(Beginning of Records for this exercise)

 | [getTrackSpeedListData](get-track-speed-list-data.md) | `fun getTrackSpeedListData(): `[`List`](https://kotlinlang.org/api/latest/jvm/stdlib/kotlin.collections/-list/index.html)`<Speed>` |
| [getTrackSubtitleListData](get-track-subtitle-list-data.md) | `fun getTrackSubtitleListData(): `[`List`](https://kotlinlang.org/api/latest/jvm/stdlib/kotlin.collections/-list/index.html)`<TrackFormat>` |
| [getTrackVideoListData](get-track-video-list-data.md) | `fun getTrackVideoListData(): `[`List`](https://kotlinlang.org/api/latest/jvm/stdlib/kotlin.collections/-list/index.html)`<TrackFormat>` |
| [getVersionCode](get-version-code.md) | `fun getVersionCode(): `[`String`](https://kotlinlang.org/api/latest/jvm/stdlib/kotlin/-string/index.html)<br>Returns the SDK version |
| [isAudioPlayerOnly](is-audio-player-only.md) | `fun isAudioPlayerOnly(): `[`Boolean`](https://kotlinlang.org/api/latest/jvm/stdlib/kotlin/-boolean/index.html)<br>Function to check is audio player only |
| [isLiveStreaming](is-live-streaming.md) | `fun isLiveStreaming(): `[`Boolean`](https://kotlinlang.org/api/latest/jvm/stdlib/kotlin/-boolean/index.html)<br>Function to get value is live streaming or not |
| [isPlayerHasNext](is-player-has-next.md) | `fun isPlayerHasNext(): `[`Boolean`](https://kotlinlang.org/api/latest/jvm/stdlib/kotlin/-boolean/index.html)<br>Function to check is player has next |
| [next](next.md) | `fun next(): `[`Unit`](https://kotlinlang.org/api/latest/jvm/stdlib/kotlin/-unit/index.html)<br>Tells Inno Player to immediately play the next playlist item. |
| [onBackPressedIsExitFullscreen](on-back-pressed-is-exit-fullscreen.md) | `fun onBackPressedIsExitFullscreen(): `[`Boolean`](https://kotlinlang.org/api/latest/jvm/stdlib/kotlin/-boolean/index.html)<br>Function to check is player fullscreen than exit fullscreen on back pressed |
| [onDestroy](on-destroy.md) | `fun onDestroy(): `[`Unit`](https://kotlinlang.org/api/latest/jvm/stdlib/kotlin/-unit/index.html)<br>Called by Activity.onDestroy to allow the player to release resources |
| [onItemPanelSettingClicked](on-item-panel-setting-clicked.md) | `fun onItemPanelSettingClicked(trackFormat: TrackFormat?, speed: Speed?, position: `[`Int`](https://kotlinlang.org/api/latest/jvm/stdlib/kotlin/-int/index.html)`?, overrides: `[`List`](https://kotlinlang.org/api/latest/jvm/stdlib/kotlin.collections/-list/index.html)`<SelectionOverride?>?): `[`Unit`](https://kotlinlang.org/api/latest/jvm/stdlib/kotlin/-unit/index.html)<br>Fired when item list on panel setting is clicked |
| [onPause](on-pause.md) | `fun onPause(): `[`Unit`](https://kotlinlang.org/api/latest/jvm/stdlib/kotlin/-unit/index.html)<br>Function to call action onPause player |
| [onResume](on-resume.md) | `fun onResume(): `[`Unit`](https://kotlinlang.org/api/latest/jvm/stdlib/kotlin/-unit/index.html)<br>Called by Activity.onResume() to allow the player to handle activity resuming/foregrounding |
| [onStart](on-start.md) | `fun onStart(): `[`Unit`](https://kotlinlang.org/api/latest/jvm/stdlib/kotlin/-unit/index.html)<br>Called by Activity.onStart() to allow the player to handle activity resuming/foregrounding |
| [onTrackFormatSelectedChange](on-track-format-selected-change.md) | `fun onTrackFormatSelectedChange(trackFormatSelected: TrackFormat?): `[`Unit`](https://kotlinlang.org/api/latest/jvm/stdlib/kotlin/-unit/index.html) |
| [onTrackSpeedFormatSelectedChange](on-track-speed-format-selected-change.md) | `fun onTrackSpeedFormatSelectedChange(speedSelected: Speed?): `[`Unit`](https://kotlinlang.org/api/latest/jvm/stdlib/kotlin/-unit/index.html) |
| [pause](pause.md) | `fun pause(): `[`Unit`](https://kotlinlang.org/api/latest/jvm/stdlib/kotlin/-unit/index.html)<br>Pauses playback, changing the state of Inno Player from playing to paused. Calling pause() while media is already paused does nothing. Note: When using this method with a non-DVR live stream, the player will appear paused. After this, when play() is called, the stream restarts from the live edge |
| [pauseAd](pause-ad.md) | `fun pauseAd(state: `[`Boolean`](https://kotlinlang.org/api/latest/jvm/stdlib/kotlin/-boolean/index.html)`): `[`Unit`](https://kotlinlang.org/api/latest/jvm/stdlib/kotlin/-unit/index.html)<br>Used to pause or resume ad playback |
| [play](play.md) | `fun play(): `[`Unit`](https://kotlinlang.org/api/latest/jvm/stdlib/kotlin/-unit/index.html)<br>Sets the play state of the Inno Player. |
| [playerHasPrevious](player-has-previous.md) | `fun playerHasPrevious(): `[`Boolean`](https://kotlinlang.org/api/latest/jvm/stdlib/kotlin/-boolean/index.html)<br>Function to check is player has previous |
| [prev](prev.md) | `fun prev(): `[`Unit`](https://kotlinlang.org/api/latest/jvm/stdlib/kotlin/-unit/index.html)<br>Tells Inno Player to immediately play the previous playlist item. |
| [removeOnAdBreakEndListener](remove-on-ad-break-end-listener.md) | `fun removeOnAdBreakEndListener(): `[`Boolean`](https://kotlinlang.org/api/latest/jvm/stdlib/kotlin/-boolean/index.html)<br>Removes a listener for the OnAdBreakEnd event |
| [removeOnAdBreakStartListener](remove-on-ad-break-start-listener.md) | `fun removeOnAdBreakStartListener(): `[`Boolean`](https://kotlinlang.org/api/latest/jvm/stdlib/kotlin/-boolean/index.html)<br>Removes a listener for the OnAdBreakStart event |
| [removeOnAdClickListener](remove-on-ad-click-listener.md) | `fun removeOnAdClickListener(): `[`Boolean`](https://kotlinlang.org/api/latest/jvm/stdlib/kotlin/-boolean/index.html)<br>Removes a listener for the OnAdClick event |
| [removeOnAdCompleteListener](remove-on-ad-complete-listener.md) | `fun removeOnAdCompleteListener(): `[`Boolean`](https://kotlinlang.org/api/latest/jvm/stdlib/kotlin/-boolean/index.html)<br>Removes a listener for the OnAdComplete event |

(End of Records for this exercise)

## Problem requirements
How many of the lines above contain the word "resuming"? Give the number alone.

## Expected answer
2